The IMF may have catapulted to a more exalted status than that. According to Jim Rickards, director of market intelligence for scientific consulting firm Omnis, the unannounced purpose of last week’s G20 Summit in Pittsburgh was that “the IMF is being anointed as the global central bank.” Rickards said in a CNBC interview on September 25 that the plan is for the IMF to issue a global reserve currency that can replace the dollar.
“They’ve issued debt for the first time in history,” said Rickards. “They’re issuing SDRs. The last SDRs came out around 1980 or ‘81, $30 billion. Now they’re issuing $300 billion. When I say issuing, it’s printing money; there’s nothing behind these SDRs.”
George Soros: [...]I believe that basically the system is broken and needs to be reconstituted. We cannot afford to have the kind of chronic and mounting imbalances in international finance. So, you need a new currency system and actually the special drawing rights do give you the makings of a system and I think it’s ill-considered on the part of the United States to resist the wider use of special drawing rights.

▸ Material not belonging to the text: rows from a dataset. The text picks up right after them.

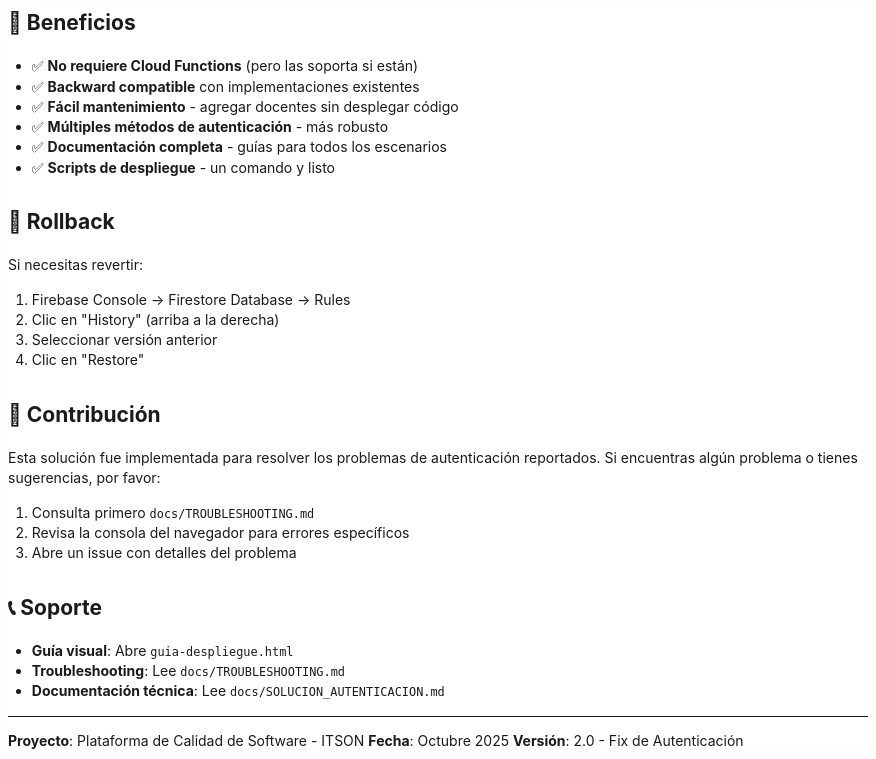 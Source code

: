 ## 🎉 Beneficios

- ✅ **No requiere Cloud Functions** (pero las soporta si están)
- ✅ **Backward compatible** con implementaciones existentes
- ✅ **Fácil mantenimiento** - agregar docentes sin desplegar código
- ✅ **Múltiples métodos de autenticación** - más robusto
- ✅ **Documentación completa** - guías para todos los escenarios
- ✅ **Scripts de despliegue** - un comando y listo

## 🔄 Rollback

Si necesitas revertir:

1. Firebase Console → Firestore Database → Rules
2. Clic en "History" (arriba a la derecha)
3. Seleccionar versión anterior
4. Clic en "Restore"

## 🤝 Contribución

Esta solución fue implementada para resolver los problemas de autenticación reportados. Si encuentras algún problema o tienes sugerencias, por favor:

1. Consulta primero `docs/TROUBLESHOOTING.md`
2. Revisa la consola del navegador para errores específicos
3. Abre un issue con detalles del problema

## 📞 Soporte

- **Guía visual**: Abre `guia-despliegue.html`
- **Troubleshooting**: Lee `docs/TROUBLESHOOTING.md`
- **Documentación técnica**: Lee `docs/SOLUCION_AUTENTICACION.md`

---

**Proyecto**: Plataforma de Calidad de Software - ITSON
**Fecha**: Octubre 2025
**Versión**: 2.0 - Fix de Autenticación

[...]Financial Times: What sort of a financial deal should Obama be seeking to strike when he travels to China next month?
GS: I think this would be time because you really need to bring China into the creation of a new world order, a financial world order. They are kind of reluctant members of the IMF. They play along, but they don’t make much of a contribution because it’s not their institution. Their share is not commensurate … their voting rights are not commensurate to their weight, so I think you need a new world order that China has to be part of the process of creating it and they have to buy in. They have to own it the same way as, let’s say, the United States owns the Washington consensus, the current order, and I think this would be a more stable one where you would have co-ordinated policies. I think the makings of it are already there because the G20, in agreeing to peer reviews, effectively is moving in that direction.
Ah, I’m sure it will be nice having Chinese masters. I hope they’re kind to us.
In other world government news, there is also the Treaty of Lisbon, which threatens to give the EU drastic new powers over the individual nation states, including over the nations’ criminal laws. Every member of the EU, except for Czechoslovakia, has ratified it, sometimes against the will of the people, such as in France and Holland.
It looked as if Czechoslovakia’s President Vaclav Klaus would hold out, but under international pressure he passed the decision to Czechoslovakia’s highest court, which is viewed as sympathetic to the intentions of the EU.
Now it looks as if European sovereignity hangs by a thread, but then again now-a-days, what doesn’t?